Este énfasis puesto por San Agustín en la
gracia fue, muchos años después, una de las grandes palestras de la Reforma.
(Lutero, que antes de romper con Roma había sido fraile agustino, se apoyó
notablemente en San Agustín, cuyas obras leyó muchas noches hasta quemarse las
pestañas).
En el año 410 un ejército de godos conquistó
Roma y la saqueó. Fue un asolador revés para la civilización, y más de un
pagano creía que la catástrofe se hubiera evitado si Roma hubiese seguido fiel
a los dioses antiguos. A Cristo le faltaba fuerza para proteger a la ciudad.
Entonces pidieron a Agustín que exhibiera el error de quienes así se
expresaban, pues se esperaba mucho de su ascendiente, incluso entre los
paganos, que lo tenían por filósofo sobresaliente.

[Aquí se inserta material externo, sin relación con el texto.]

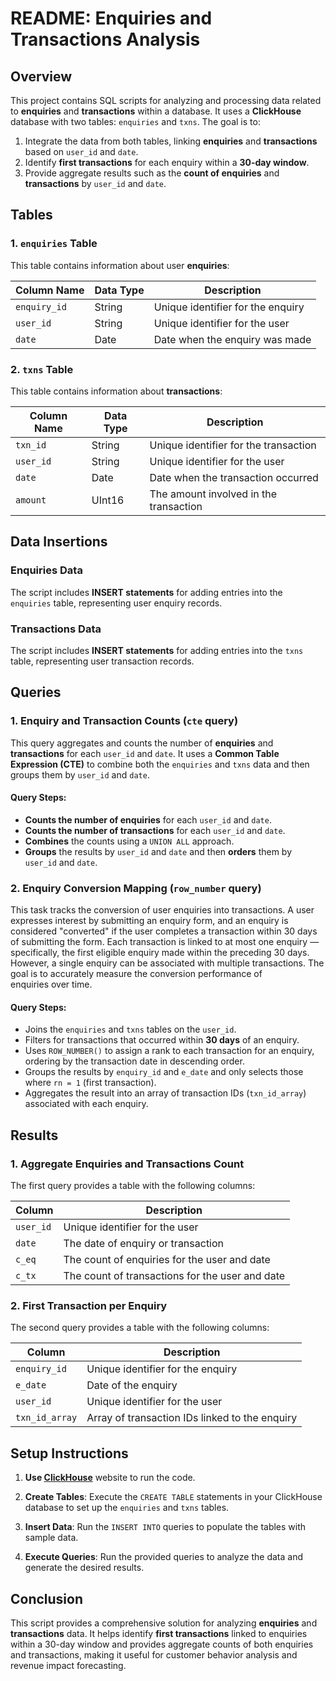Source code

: # README: Enquiries and Transactions Analysis

## Overview

This project contains SQL scripts for analyzing and processing data related to **enquiries** and **transactions** within a database. It uses a **ClickHouse** database with two tables: `enquiries` and `txns`. The goal is to:

1. Integrate the data from both tables, linking **enquiries** and **transactions** based on `user_id` and `date`.
2. Identify **first transactions** for each enquiry within a **30-day window**.
3. Provide aggregate results such as the **count of enquiries** and **transactions** by `user_id` and `date`.

## Tables

### 1. `enquiries` Table

This table contains information about user **enquiries**:

| Column Name  | Data Type | Description                               |
|--------------|-----------|-------------------------------------------|
| `enquiry_id` | String    | Unique identifier for the enquiry         |
| `user_id`    | String    | Unique identifier for the user            |
| `date`       | Date      | Date when the enquiry was made            |

### 2. `txns` Table

This table contains information about **transactions**:

| Column Name  | Data Type | Description                               |
|--------------|-----------|-------------------------------------------|
| `txn_id`     | String    | Unique identifier for the transaction     |
| `user_id`    | String    | Unique identifier for the user            |
| `date`       | Date      | Date when the transaction occurred        |
| `amount`     | UInt16    | The amount involved in the transaction    |

## Data Insertions

### Enquiries Data

The script includes **INSERT statements** for adding entries into the `enquiries` table, representing user enquiry records.

### Transactions Data

The script includes **INSERT statements** for adding entries into the `txns` table, representing user transaction records.

## Queries

### 1. Enquiry and Transaction Counts (`cte` query)

This query aggregates and counts the number of **enquiries** and **transactions** for each `user_id` and `date`. It uses a **Common Table Expression (CTE)** to combine both the `enquiries` and `txns` data and then groups them by `user_id` and `date`.

#### Query Steps:
- **Counts the number of enquiries** for each `user_id` and `date`.
- **Counts the number of transactions** for each `user_id` and `date`.
- **Combines** the counts using a `UNION ALL` approach.
- **Groups** the results by `user_id` and `date` and then **orders** them by `user_id` and `date`.

### 2. Enquiry Conversion Mapping (`row_number` query)

This task tracks the conversion of user enquiries into transactions. A user expresses interest by submitting an enquiry form, and an enquiry is considered "converted" if the user completes a transaction within 30 days of submitting the form. Each transaction is linked to at most one enquiry — specifically, the first eligible enquiry made within the preceding 30 days. However, a single enquiry can be associated with multiple transactions. The goal is to accurately measure the conversion performance of enquiries over time.

#### Query Steps:
- Joins the `enquiries` and `txns` tables on the `user_id`.
- Filters for transactions that occurred within **30 days** of an enquiry.
- Uses `ROW_NUMBER()` to assign a rank to each transaction for an enquiry, ordering by the transaction date in descending order.
- Groups the results by `enquiry_id` and `e_date` and only selects those where `rn = 1` (first transaction).
- Aggregates the result into an array of transaction IDs (`txn_id_array`) associated with each enquiry.

## Results

### 1. Aggregate Enquiries and Transactions Count

The first query provides a table with the following columns:

| Column    | Description                        |
|-----------|------------------------------------|
| `user_id` | Unique identifier for the user    |
| `date`    | The date of enquiry or transaction |
| `c_eq`    | The count of enquiries for the user and date |
| `c_tx`    | The count of transactions for the user and date |

### 2. First Transaction per Enquiry

The second query provides a table with the following columns:

| Column       | Description                                            |
|--------------|--------------------------------------------------------|
| `enquiry_id` | Unique identifier for the enquiry                      |
| `e_date`     | Date of the enquiry                                    |
| `user_id`    | Unique identifier for the user                         |
| `txn_id_array` | Array of transaction IDs linked to the enquiry        |

## Setup Instructions

1. **Use [ClickHouse](https://fiddle.clickhouse.com/)** website to run the code.

2. **Create Tables**: Execute the `CREATE TABLE` statements in your ClickHouse database to set up the `enquiries` and `txns` tables.

3. **Insert Data**: Run the `INSERT INTO` queries to populate the tables with sample data.

4. **Execute Queries**: Run the provided queries to analyze the data and generate the desired results.

## Conclusion

This script provides a comprehensive solution for analyzing **enquiries** and **transactions** data. It helps identify **first transactions** linked to enquiries within a 30-day window and provides aggregate counts of both enquiries and transactions, making it useful for customer behavior analysis and revenue impact forecasting.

Así, a la edad de 59 años, Agustín se
entregó a su obra maestra, La ciudad de
Dios, en la cual iba a trabajar intensamente durante 13 años. El monumental
libro apareció en etapas, y pasó a ser el tratado predilecto de Europa durante
casi mil años. En su majestuosa visión el autor describe a la humanidad
dividida en dos comunidades o “ciudades”, que coexisten sin cesar. La ciudad
celeste está constituida por todos aquellos que aman a Dios más que a sí
mismos. La ciudad terrenal está formada por los que se aman a sí mismos y
“desdeñan a Dios”. Los dos grandes Estados rivales tienen que chocar
forzosamente y la historia no es más que la lucha constante entre esas dos
comunidades invisibles.
Agustín había cumplido ya 76 años cuando una
horda de vándalos asoló el norte de África, destruyendo todo a su paso. Al
llegar los invasores a Hipona, el gran anciano se convirtió en alma de la
resistencia. Predicando a la angustiada población exhortaba a los creyentes a
que pusiesen su fe en Dios.
Al tercer mes del asedio Agustín cayó
enfermo. Mandó clavar los salmos penitenciales de David en la pared, al lado de
su lecho, y pasó en oración sus últimos días. Hasta el final estuvo en plena
posesión de sus facultades. Como no tenía fortuna que legar, no hizo
testamento, pero rogó a sus hermanos que conservaran su preciosa biblioteca,
donde había manuscritos de sus obras.
Un gigante había desparecido. Dos siglos
después la cristiandad de África murió sofocada por la conquista árabe, pero ya
para entonces el legado espiritual de San Agustín era un bien común de todo el
Occidente. Espoleado por el poderoso intelecto agustiniano, el cristianismo
pudo lanzarse a la conquista definitiva del espíritu occidental.